> _Exercise_
Filter task. Return each line of the material that holds the string "frontendmentor".

> _Data excerpts_
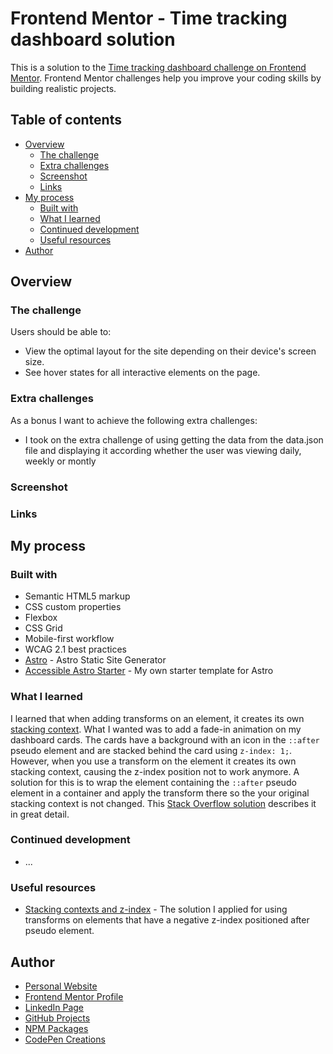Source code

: # Frontend Mentor - Time tracking dashboard solution

This is a solution to the [Time tracking dashboard challenge on Frontend Mentor](https://www.frontendmentor.io/challenges/time-tracking-dashboard-UIQ7167Jw). Frontend Mentor challenges help you improve your coding skills by building realistic projects. 

## Table of contents

- [Overview](#overview)
  - [The challenge](#the-challenge)
  - [Extra challenges](#extra-challenges)
  - [Screenshot](#screenshot)
  - [Links](#links)
- [My process](#my-process)
  - [Built with](#built-with)
  - [What I learned](#what-i-learned)
  - [Continued development](#continued-development)
  - [Useful resources](#useful-resources)
- [Author](#author)

## Overview

### The challenge

Users should be able to:

- View the optimal layout for the site depending on their device's screen size.
- See hover states for all interactive elements on the page.

### Extra challenges

As a bonus I want to achieve the following extra challenges:

<!-- - The page must be accessible according to WCAG 2.1 standards, things like color contrast, skip links, clear element focus, keyboard navigation support and necessary aria attributes. -->
<!-- - I want to add minimal animations to the page, such as a toggle animation on the responsive menu and transforms on various content on the page using the IntersectionObserver. -->
- I took on the extra challenge of using getting the data from the data.json file and displaying it according whether the user was viewing daily, weekly or montly

### Screenshot

<!-- ![](./public/assets/social-image-preview.png) -->

### Links

<!-- - [Solution URL](https://www.frontendmentor.io/solutions/astro-static-site-builder-wcag-accessibility-and-intersectoinobserver-vvRI73kFt) -->
<!-- - [Live Site URL](https://markteekman.github.io/easybank-landing-page/) -->

## My process

### Built with

- Semantic HTML5 markup
- CSS custom properties
- Flexbox
- CSS Grid
- Mobile-first workflow
- WCAG 2.1 best practices
- [Astro](https://astro.build) - Astro Static Site Generator
- [Accessible Astro Starter](https://github.com/markteekman/accessible-astro-starter) - My own starter template for Astro

### What I learned

I learned that when adding transforms on an element, it creates its own [stacking context](https://developer.mozilla.org/en-US/docs/Web/CSS/CSS_Positioning/Understanding_z_index/The_stacking_context). What I wanted was to add a fade-in animation on my dashboard cards. The cards have a background with an icon in the `::after` pseudo element and are stacked behind the card using `z-index: 1;`. However, when you use a transform on the element it creates its own stacking context, causing the z-index position not to work anymore. A solution for this is to wrap the element containing the `::after` pseudo element in a container and apply the transform there so the your original stacking context is not changed. This [Stack Overflow solution](https://stackoverflow.com/questions/20851452/z-index-is-canceled-by-setting-transformrotate) describes it in great detail.

### Continued development

- ...

### Useful resources

- [Stacking contexts and z-index](https://stackoverflow.com/questions/20851452/z-index-is-canceled-by-setting-transformrotate) - The solution I applied for using transforms on elements that have a negative z-index positioned after pseudo element.

## Author

- [Personal Website](https://www.markteekman.nl)
- [Frontend Mentor Profile](https://www.frontendmentor.io/profile/markteekman)
- [LinkedIn Page](https://nl.linkedin.com/in/markteekman)
- [GitHub Projects](https://github.com/markteekman)
- [NPM Packages](https://www.npmjs.com/~markteekman)
- [CodePen Creations](https://codepen.io/markteekman)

> _Your response_
This is a solution to the [Time tracking dashboard challenge on Frontend Mentor](https://www.frontendmentor.io/challenges/time-tracking-dashboard-UIQ7167Jw). Frontend Mentor challenges help you improve your coding skills by building realistic projects. 
<!-- - [Solution URL](https://www.frontendmentor.io/solutions/astro-static-site-builder-wcag-accessibility-and-intersectoinobserver-vvRI73kFt) -->
- [Frontend Mentor Profile](https://www.frontendmentor.io/profile/markteekman)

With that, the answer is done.